* _Work task_
Using the data below, return word for word every line from the one holding "One approach I" down to the one holding "React, and MongoDB.". Leave pictures out.

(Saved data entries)
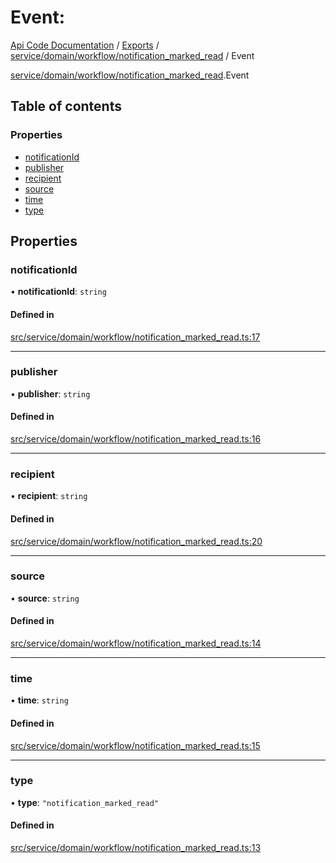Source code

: # Event: 
 
[Api Code Documentation](../README.md) / [Exports](../modules.md) / [service/domain/workflow/notification\_marked\_read](../modules/service_domain_workflow_notification_marked_read.md) / Event

[service/domain/workflow/notification_marked_read](../modules/service_domain_workflow_notification_marked_read.md).Event

## Table of contents

### Properties

- [notificationId](service_domain_workflow_notification_marked_read.Event.md#notificationid)
- [publisher](service_domain_workflow_notification_marked_read.Event.md#publisher)
- [recipient](service_domain_workflow_notification_marked_read.Event.md#recipient)
- [source](service_domain_workflow_notification_marked_read.Event.md#source)
- [time](service_domain_workflow_notification_marked_read.Event.md#time)
- [type](service_domain_workflow_notification_marked_read.Event.md#type)

## Properties

### notificationId

• **notificationId**: `string`

#### Defined in

[src/service/domain/workflow/notification_marked_read.ts:17](https://github.com/openkfw/TruBudget/blob/95e6f8a/api/src/service/domain/workflow/notification_marked_read.ts#L17)

___

### publisher

• **publisher**: `string`

#### Defined in

[src/service/domain/workflow/notification_marked_read.ts:16](https://github.com/openkfw/TruBudget/blob/95e6f8a/api/src/service/domain/workflow/notification_marked_read.ts#L16)

___

### recipient

• **recipient**: `string`

#### Defined in

[src/service/domain/workflow/notification_marked_read.ts:20](https://github.com/openkfw/TruBudget/blob/95e6f8a/api/src/service/domain/workflow/notification_marked_read.ts#L20)

___

### source

• **source**: `string`

#### Defined in

[src/service/domain/workflow/notification_marked_read.ts:14](https://github.com/openkfw/TruBudget/blob/95e6f8a/api/src/service/domain/workflow/notification_marked_read.ts#L14)

___

### time

• **time**: `string`

#### Defined in

[src/service/domain/workflow/notification_marked_read.ts:15](https://github.com/openkfw/TruBudget/blob/95e6f8a/api/src/service/domain/workflow/notification_marked_read.ts#L15)

___

### type

• **type**: ``"notification_marked_read"``

#### Defined in

[src/service/domain/workflow/notification_marked_read.ts:13](https://github.com/openkfw/TruBudget/blob/95e6f8a/api/src/service/domain/workflow/notification_marked_read.ts#L13)
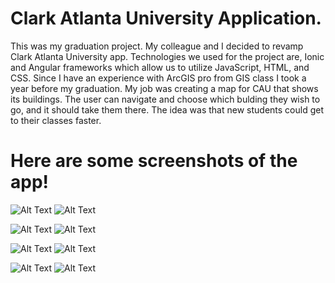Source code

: # Clark Atlanta University Application.

This was my graduation project. My colleague and I decided to revamp Clark Atlanta University app.
Technologies we used for the project are, Ionic and Angular frameworks which allow us to utilize JavaScript, HTML, and CSS.
Since I have an experience with ArcGIS pro from GIS class I took a year before my graduation.
My job was creating a map for CAU that shows its buildings. The user can navigate and choose which bulding they wish to go, and it should take them there.
The idea was that new students could get to their classes faster.


# Here are some screenshots of the app!



![Alt Text](https://github.com/rashedalrashdi/cauMap/blob/master/CAU%20app%20screenshots/Home%20page.png)
![Alt Text](https://github.com/rashedalrashdi/cauMap/blob/master/CAU%20app%20screenshots/Taps%20options.png)

![Alt Text](https://github.com/rashedalrashdi/cauMap/blob/master/CAU%20app%20screenshots/Campus%20times.png)
![Alt Text](https://github.com/rashedalrashdi/cauMap/blob/master/CAU%20app%20screenshots/Campus%20map.png)

![Alt Text](https://github.com/rashedalrashdi/cauMap/blob/master/CAU%20app%20screenshots/Admission%20tap.png)
![Alt Text](https://github.com/rashedalrashdi/cauMap/blob/master/CAU%20app%20screenshots/Trevor%20Anett%20Hall%20building.png)

![Alt Text](https://github.com/rashedalrashdi/cauMap/blob/master/CAU%20app%20screenshots/Panther%20Paw%20Cards.png)
![Alt Text](https://github.com/rashedalrashdi/cauMap/blob/master/CAU%20app%20screenshots/Panther%20Paw%20Cards%20options.png)
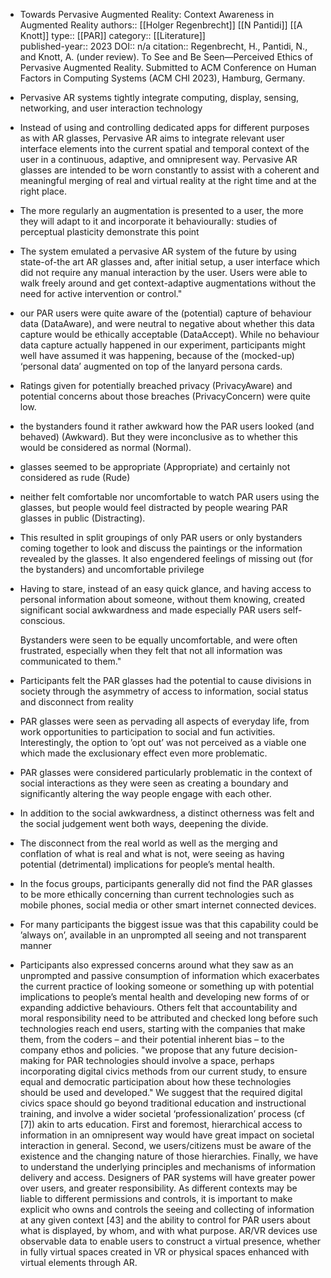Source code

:- Towards Pervasive Augmented Reality: Context Awareness in Augmented Reality
  authors:: [[Holger Regenbrecht]] [[N Pantidi]] [[A Knott]] 
  type::  [[PAR]] 
  category:: [[Literature]]  
  published-year:: 2023
  DOI:: n/a
  citation:: Regenbrecht, H., Pantidi, N., and Knott, A. (under review). To See and Be Seen—Perceived Ethics of Pervasive Augmented Reality. Submitted to ACM Conference on Human Factors in Computing Systems (ACM CHI 2023), Hamburg, Germany.
- Pervasive AR systems tightly integrate computing, display, sensing, networking, and user interaction technology
- Instead of using and controlling dedicated apps for different purposes as with AR glasses, Pervasive AR aims to integrate relevant user interface elements into the current spatial and temporal context of the user in a continuous, adaptive, and omnipresent way. Pervasive AR glasses are intended to be worn constantly to assist with a coherent and meaningful merging of real and virtual reality at the right time and at the right place.
- The more regularly an augmentation is presented to a user, the more they will adapt to it and incorporate it behaviourally: studies of perceptual plasticity demonstrate this point
- The system emulated a pervasive AR system of the future by using state-of-the art 
  AR glasses and, after initial setup, a user interface which did not require any manual interaction by the user. Users were able to walk freely around and get context-adaptive augmentations without the need for active intervention or control."
- our PAR users were quite aware of the (potential) capture of behaviour data (DataAware), and were neutral to negative about whether this data capture would be ethically acceptable (DataAccept). While no behaviour data capture actually happened in our experiment, participants might well have assumed it was happening, because of the (mocked-up) ‘personal data’ augmented on top of the lanyard persona cards.
- Ratings given for potentially breached privacy (PrivacyAware) and potential concerns about those breaches (PrivacyConcern) were quite low.
- the bystanders found it rather awkward how the PAR users looked (and behaved) (Awkward). But they were inconclusive as to whether this would be considered as normal (Normal).
- glasses seemed to be appropriate (Appropriate) and certainly not considered as rude (Rude)
- neither felt comfortable nor uncomfortable to watch PAR users using the glasses, but people would feel distracted by people wearing PAR glasses in public (Distracting).
- This resulted in split groupings of only PAR users or only bystanders coming together to look and discuss the paintings or the information revealed by the glasses. It also engendered feelings of missing out (for the bystanders) and uncomfortable privilege
- Having to stare, instead of an easy quick glance, and having access to personal information about someone, without them knowing, created significant social awkwardness and made especially PAR users self-conscious.
  
  Bystanders were seen to be equally uncomfortable, and were often frustrated, especially when they felt that not all information was communicated to them."
- Participants felt the PAR glasses had the potential to cause divisions in society through the asymmetry of access to information, social status and disconnect from reality
- PAR glasses were seen as pervading all aspects of everyday life, from work opportunities to participation to social and fun activities. Interestingly, the option to ’opt out’ was not perceived as a viable one which made the exclusionary effect even more problematic.
- PAR glasses were considered particularly problematic in the context of social interactions as they were seen as creating a boundary and significantly altering the way people engage with each other.
- In addition to the social awkwardness, a distinct otherness was felt and the social judgement went both ways, deepening the divide.
- The disconnect from the real world as well as the merging and conflation of what is real and what is not, were seeing as having potential (detrimental) implications for people’s mental health.
- In the focus groups, participants generally did not find the PAR glasses to be more ethically concerning than current technologies such as mobile phones, social media or other smart internet connected devices.
- For many participants the biggest issue was that this capability could be ’always on’, available in an unprompted all seeing and not transparent manner
- Participants also expressed concerns around what they saw as an unprompted and passive consumption of information which exacerbates the current practice of looking someone or something up with potential implications to people’s mental health and developing new forms of or expanding addictive behaviours.
  Others felt that accountability and moral responsibility need to be attributed and checked long before such technologies reach end users, starting with the companies that make them, from the coders – and their potential inherent bias – to the company ethos and policies.
  "we propose that any future decision-making for PAR technologies should involve a
  space, perhaps incorporating digital civics methods from our current study, to ensure equal and democratic participation about how these technologies should be used and developed."
  We suggest that the required digital civics space should go beyond traditional education and instructional training, and involve a wider societal ‘professionalization’ process (cf [7]) akin to arts education.
  First and foremost, hierarchical access to information in an omnipresent way would have great impact on societal interaction in general. Second, we users/citizens must be aware of the existence and the changing nature of those hierarchies. Finally, we have to understand the underlying principles and mechanisms of information delivery and access.
  Designers of PAR systems will have greater power over users, and greater responsibility.
  As different contexts may be liable to different permissions and controls, it is important to make explicit who owns and controls the seeing and collecting of information at any given context [43] and the ability to control for PAR users about what is displayed, by whom, and with what purpose.
  AR/VR devices use observable data to enable users to construct a virtual presence, whether in fully virtual spaces created in VR or physical spaces enhanced with virtual elements through AR.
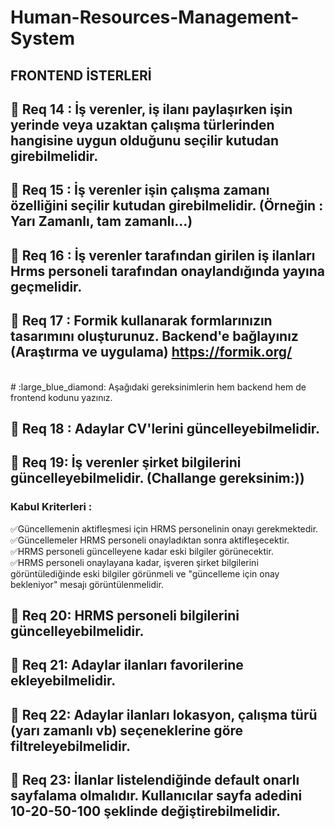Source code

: # Human-Resources-Management-System

## FRONTEND İSTERLERİ

## :pushpin: Req 14 : İş verenler, iş ilanı paylaşırken işin yerinde veya uzaktan çalışma türlerinden hangisine uygun olduğunu seçilir kutudan girebilmelidir.

## :pushpin: Req 15 : İş verenler işin çalışma zamanı özelliğini seçilir kutudan girebilmelidir. (Örneğin : Yarı Zamanlı, tam zamanlı...)

## :pushpin: Req 16 : İş verenler tarafından girilen iş ilanları Hrms personeli tarafından onaylandığında yayına geçmelidir.

## :pushpin: Req 17 : Formik kullanarak formlarınızın tasarımını oluşturunuz. Backend'e bağlayınız (Araştırma ve uygulama) https://formik.org/
<br> 
# :large_blue_diamond: Aşağıdaki gereksinimlerin hem backend hem de frontend kodunu yazınız.

## :pushpin: Req 18 : Adaylar CV'lerini güncelleyebilmelidir.

## :pushpin: Req 19: İş verenler şirket bilgilerini güncelleyebilmelidir. (Challange gereksinim:))

### Kabul Kriterleri :

:white_check_mark:Güncellemenin aktifleşmesi için HRMS personelinin onayı gerekmektedir.
<br>
:white_check_mark:Güncellemeler HRMS personeli onayladıktan sonra aktifleşecektir.
<br>
:white_check_mark:HRMS personeli güncelleyene kadar eski bilgiler görünecektir.
<br>
:white_check_mark:HRMS personeli onaylayana kadar, işveren şirket bilgilerini görüntülediğinde eski bilgiler görünmeli ve "güncelleme için onay bekleniyor" mesajı görüntülenmelidir.


## :pushpin: Req 20: HRMS personeli bilgilerini güncelleyebilmelidir.

## :pushpin: Req 21: Adaylar ilanları favorilerine ekleyebilmelidir.

## :pushpin: Req 22: Adaylar ilanları lokasyon, çalışma türü (yarı zamanlı vb) seçeneklerine göre filtreleyebilmelidir.

## :pushpin: Req 23: İlanlar listelendiğinde default onarlı sayfalama olmalıdır. Kullanıcılar sayfa adedini 10-20-50-100 şeklinde değiştirebilmelidir.
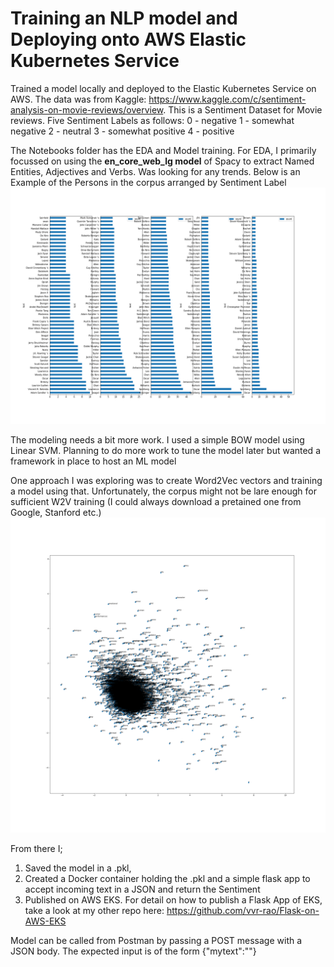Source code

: # Training an NLP model and Deploying onto AWS Elastic Kubernetes Service

Trained a model locally and deployed  to the Elastic Kubernetes Service on AWS. The data was from Kaggle: https://www.kaggle.com/c/sentiment-analysis-on-movie-reviews/overview.
This is a Sentiment Dataset for Movie reviews. Five Sentiment Labels as follows:
0 - negative
1 - somewhat negative
2 - neutral
3 - somewhat positive
4 - positive

The Notebooks folder has the EDA and Model training. For EDA, I primarily focussed on using the **en_core_web_lg model** of Spacy to extract Named Entities, Adjectives and Verbs. Was looking for any trends. Below is an Example of the Persons in the corpus arranged by Sentiment Label
![Persons by Sentiment](https://github.com/vvr-rao/NLP-on-AWS-EKS/blob/main/Notebooks/Persons.png?raw=true)

The modeling needs a bit more work. I used a simple BOW model using Linear SVM. Planning to do more work to tune the model later but wanted a framework in place to host an ML model

One approach I was exploring was to create Word2Vec vectors and training a model using that. Unfortunately, the corpus might not be lare enough for sufficient W2V training (I could always download a pretained one from Google, Stanford etc.)
![Word2Vec](https://github.com/vvr-rao/NLP-on-AWS-EKS/blob/main/Notebooks/W2V.png?raw=true)

From there I;
1) Saved the model in a .pkl, 
2) Created a Docker container holding the .pkl and a simple flask app to accept incoming text in a JSON and return the Sentiment
3) Published on AWS EKS. For detail on how to publish a Flask App of EKS, take a look at my other repo here: https://github.com/vvr-rao/Flask-on-AWS-EKS

Model can be called from Postman by passing a POST message with a JSON body.
The expected input is of the form {"mytext":"<TEXT FOR WHICH SENTIMENT IS NEEDED>"}
  

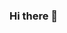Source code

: ### Hi there 👋

<!--
**shaikhshahbaz4022/shaikhshahbaz4022** is a ✨ _special_ ✨ repository because its `README.md` (this file) appears on your GitHub profile.

Here are some ideas to get you started:

🔭 I’m currently working on building real-time web applications using modern technologies like Node.js, React, and MongoDB.
🌱 I’m currently learning advanced backend development techniques with Node.js, and exploring serverless architectures using AWS Lambda and API Gateway.
👯 I’m looking to collaborate on open source projects related to web development and real-time applications.
🤔 I’m looking for help with improving my knowledge of cloud computing and distributed systems.
💬 Ask me about my experience with building scalable and performant web applications, or my favorite coding tools and resources.
📫 You can reach me at shaikhshahbaz4022@gmail.com or connect with me on LinkedIn at https://www.linkedin.com/in/shahbaz-shaikh
😄 Pronouns: He/him.
⚡ Fun fact: I love traveling and exploring new cultures, and I'm always on the lookout for my next adventure!
-->
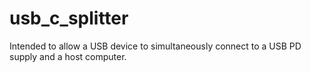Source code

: # usb_c_splitter

Intended to allow a USB device to simultaneously connect to a USB PD supply and a host computer.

* _Task answer_
One approach I was exploring was to create Word2Vec vectors and training a model using that. Unfortunately, the corpus might not be lare enough for sufficient W2V training (I could always download a pretained one from Google, Stanford etc.)
![Word2Vec](https://github.com/vvr-rao/NLP-on-AWS-EKS/blob/main/Notebooks/W2V.png?raw=true)

From there I;
1) Saved the model in a .pkl, 
2) Created a Docker container holding the .pkl and a simple flask app to accept incoming text in a JSON and return the Sentiment
3) Published on AWS EKS. For detail on how to publish a Flask App of EKS, take a look at my other repo here: https://github.com/vvr-rao/Flask-on-AWS-EKS

Model can be called from Postman by passing a POST message with a JSON body.
The expected input is of the form {"mytext":"<TEXT FOR WHICH SENTIMENT IS NEEDED>"}
  

Source code

: ### Hi there 👋

<!--
**shaikhshahbaz4022/shaikhshahbaz4022** is a ✨ _special_ ✨ repository because its `README.md` (this file) appears on your GitHub profile.

Here are some ideas to get you started:

🔭 I’m currently working on building real-time web applications using modern technologies like Node.js, React, and MongoDB.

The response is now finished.